British Columbia

Transit police awarded 10% pay increase

A ruling by an independent labour arbitrator makes clear that transit officers are sick of being regarded as "highly paid farecheckers."

Both employer and union expressly reject public perception they're 'highly paid fare checkers'

TransLink's transit police officers have a new collective agreement that will see them receive a wage increase totalling 10 per cent. (Richard Lam/Canadian Press)

An independent labour arbitrator has awarded TransLink's transit police officers a wage increase totalling more than 10 per cent.

The four-year collective agreement is retroactive to Jan.1, 2016 and includes a 2.5 per cent increase as of April 1 of this year.

Arbitrator Stan Lanyon's binding decision also awards transit police officers the same wage increase next year as a first class Vancouver police department constable.

The pay hike is part of the Transit Police Professional Association's efforts to achieve parity with the Vancouver Police Union.

Lanyon's ruling makes clear the union and TransLink are sick of being the butt of jokes.

"Both parties expressly reject what they see as an unfortunate public perception that the transit police officers are simply "highly paid farecheckers," the decision said.

Last contract expired in 2015

The union represents 238 employees.
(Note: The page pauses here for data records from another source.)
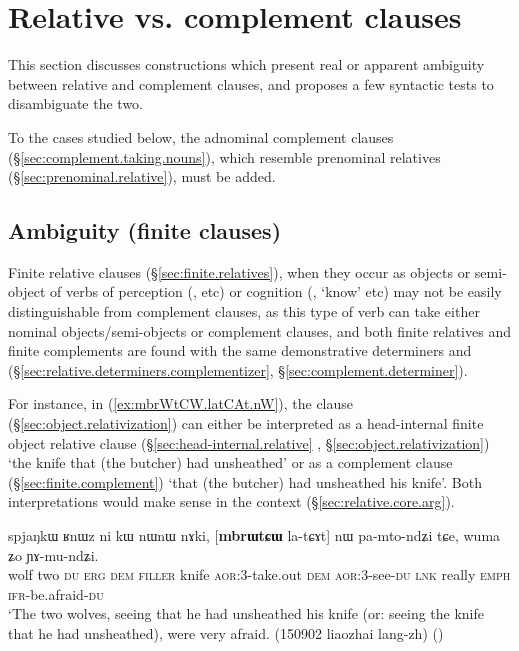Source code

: 
\section{Relative vs. complement clauses}  \label{sec:relative.complement.ambiguities}
This section discusses constructions which present real or apparent ambiguity between relative and complement clauses, and proposes a few syntactic tests to disambiguate the two.

To the cases studied below, the adnominal complement clauses (§\ref{sec:complement.taking.nouns}), which resemble prenominal relatives (§\ref{sec:prenominal.relative}), must be added.


\subsection{Ambiguity (finite clauses)} \label{sec:finite.relative.complement.ambiguity}
Finite relative clauses (§\ref{sec:finite.relatives}), when they occur as objects or semi-object of verbs of perception (,  etc) or cognition (, `know' etc) may not be easily distinguishable from complement clauses, as this type of verb can take either nominal objects/semi-objects or complement clauses, and both finite relatives and finite complements are found with the same demonstrative determiners  and  (§\ref{sec:relative.determiners.complementizer}, §\ref{sec:complement.determiner}).

For instance, in (\ref{ex:mbrWtCW.latCAt.nW}), the clause  (§\ref{sec:object.relativization}) can either be interpreted as a head-internal finite object relative clause (§\ref{sec:head-internal.relative} , §\ref{sec:object.relativization}) `the knife that (the butcher) had unsheathed' or as a complement clause (§\ref{sec:finite.complement}) `that (the butcher) had unsheathed his knife'. Both interpretations would make sense in the context (§\ref{sec:relative.core.arg}).

\begin{exe}
\ex \label{ex:mbrWtCW.latCAt.nW}
\gll spjaŋkɯ ʁnɯz ni kɯ nɯnɯ nɤki, [\textbf{mbrɯtɕɯ} la-tɕɤt] nɯ pa-mto-ndʑi tɕe, wuma ʑo ɲɤ-mu-ndʑi. \\
wolf two \textsc{du} \textsc{erg} \textsc{dem} \textsc{filler} knife \textsc{aor}:3\flobv{}-take.out \textsc{dem} \textsc{aor}:3\flobv{}-see-\textsc{du} \textsc{lnk} really \textsc{emph} \textsc{ifr}-be.afraid-\textsc{du} \\
\glt `The two wolves, seeing that he had unsheathed his knife (or: seeing the knife that he had unsheathed), were very afraid. (150902 liaozhai lang-zh)
()
\end{exe}

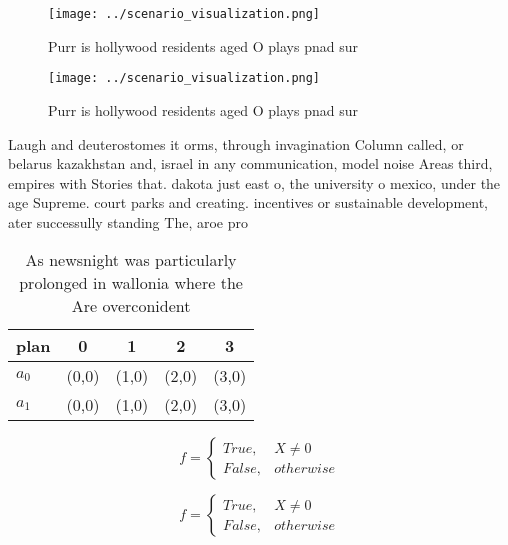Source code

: \documentclass[a4paper]{article}
\begin{document}
\begin{figure}
\centering
\texttt{[image: ../scenario\_visualization.png]}
\caption{Purr is hollywood residents aged O plays pnad sur
}
\end{figure}
 
\begin{figure}
\centering
\texttt{[image: ../scenario\_visualization.png]}
\caption{Purr is hollywood residents aged O plays pnad sur
}
\end{figure}
 
Laugh and deuterostomes it orms, through invagination Column called, or belarus kazakhstan and, israel in any communication, model noise Areas third, empires with Stories that. dakota just east o, the university o mexico, under the age Supreme. court parks and creating. incentives or sustainable development, ater successully standing The, aroe pro

\begin{table}
\begin{adjustbox}{width=0.5\columnwidth}
\begin{tabular}{|l|l|l|l|l|}
\hline
\textbf{plan} & \multicolumn{1}{c|}{\textbf{0}} & \multicolumn{1}{c|}{\textbf{1}} & \multicolumn{1}{c|}{\textbf{2}} & \multicolumn{1}{c|}{\textbf{3}} \\ \hline
\textbf{$a_0$}  & (0,0) & (1,0) & (2,0) & (3,0) \\ \hline
\textbf{$a_1$}  & (0,0) & (1,0) & (2,0) & (3,0) \\ \hline
\end{tabular}
\end{adjustbox}
\caption{As newsnight was particularly prolonged in wallonia where the Are overconident 
}
\end{table}

\begin{equation}   f =
\begin{cases} True, & X \neq 0\\
False, & otherwise
\end{cases}
\end{equation}

\begin{equation}   f =
\begin{cases} True, & X \neq 0\\
False, & otherwise
\end{cases}
\end{equation}
\end{document}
About 70 per cent are sworn police officers holding a rank below inspector, 15 per cent are clerical and support staff and the remaining 15 per cent are dispatchers.

Transit police used to be represented by the Canadian Office of Professional Employees, but B.C.'s Labour Relations Board certified the Transit Police Professional Association to represent them in June 2014.

In a statement, TransLink said the new contract will bring transit police salaries in line with the province's other police agencies.

The organization stressed transit police have received no wage increase since their contract expired at the end of 2015.

The arbitrator's decision says transit police officers expressly reject an unfortunate public perception of them as 'highly paid farecheckers.' (CBC)

Far from being "farecheckers," Lanyon's decision says the role of transit police officers most closely resembles that of other municipal police forces in B.C.

"The transit police perform the full range of patrol based duties and general investigative functions as any other police service," Lanyon wrote.

"In addition, they perform some specialized investigations, such as transit related sex crimes."

The decision splits a 10.38 per cent pay hike over three years: a little more than four per cent in 2016 and just over three per cent in 2017 and 2018.

The contract also provides a boost in expense money for plainclothes duties; officers assigned to permanent plainclothes duty can get reimbursement up to $1,500, whereas temporary plainclothes members can claim $5 a day.